Companies like Coca-Cola, Delta, UPS, and AT&T have made a public show of supporting voting rights, and the rights of Black voters in particular. With splashy ads and Black History Month campaigns, they’ve tried to curry favor with customers by trading on the history of the Civil Rights Movement and portraying themselves as allies of its modern-day equivalent. 

But behind the scenes, these same corporations have been donating millions of dollars to the politicians who continue to spout racist lies about the 2020 election and who are working feverishly, right now, to roll voting laws back to the Jim Crow era and silence the voices of thousands of Georgia’s voters. 

These companies cannot have it both ways. It’s time for them to take a stand. They either support the freedom to vote or they do not. We will no longer accept empty rhetoric....

In many states where Republican legislators have believed themselves free to roll back civil rights, calling out their corporate ties is a tried and true tactic. Big national corporations often care more about their national brand and "good will" than about retrograde local politicians. 

In Georgia in 2016, LGBT activists fought off a discriminatory anti-gay bill with help from the Walt Disney Co., Marvel Studios, AMC, and Viacom.
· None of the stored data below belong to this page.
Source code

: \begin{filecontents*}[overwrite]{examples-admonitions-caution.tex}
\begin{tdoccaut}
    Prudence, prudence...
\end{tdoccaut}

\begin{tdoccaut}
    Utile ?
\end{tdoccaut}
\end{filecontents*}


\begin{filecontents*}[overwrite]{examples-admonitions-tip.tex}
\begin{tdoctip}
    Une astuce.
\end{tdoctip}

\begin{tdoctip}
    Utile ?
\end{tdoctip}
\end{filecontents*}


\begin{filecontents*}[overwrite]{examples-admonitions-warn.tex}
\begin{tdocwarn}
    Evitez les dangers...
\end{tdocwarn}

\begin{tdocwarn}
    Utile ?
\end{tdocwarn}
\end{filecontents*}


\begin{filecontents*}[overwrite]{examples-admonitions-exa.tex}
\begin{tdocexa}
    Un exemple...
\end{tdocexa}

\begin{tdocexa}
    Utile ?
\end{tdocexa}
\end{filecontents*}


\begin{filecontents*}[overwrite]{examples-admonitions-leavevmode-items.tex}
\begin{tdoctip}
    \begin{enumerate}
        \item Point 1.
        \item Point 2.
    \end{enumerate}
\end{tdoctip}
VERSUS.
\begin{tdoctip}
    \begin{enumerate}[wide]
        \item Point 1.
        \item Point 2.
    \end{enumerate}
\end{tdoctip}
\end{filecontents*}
Georgia's governor decided he didn't want to face a boycott by dozens of pop culture stars.

Arizona, which also flipped from GOPer to Democratic in the 2020 presidential election, is another target for voter suppression by a Republican legislature. Arizona also has experience with corporate push back against right wing state policies. In the early 1990s, this then very conservative state refused to recognize the Martin Luther King Jr. holiday -- and the NFL removed a Super Bowl from Phoenix. In 2014, American Airlines and Marriott hotels joined the opposition to a bill allow discrimination against gays.

This year, Popular Information reports that major Arizona political donors including Union Pacific and Prudential Financial have pushed back against the current restrictive bills. Others have not taken a pro-inclusive voting stance, including Pinnacle West (the Phoenix area electric power provider), Blue Cross Blue Shield, and Farmers Insurance.  

Campaigns to expose corporate sponsors of right wing power grabs have a good track record.

And, of course, Democrats in Congress must pass the For the People Act to stop most all these anti-democratic shenanigans.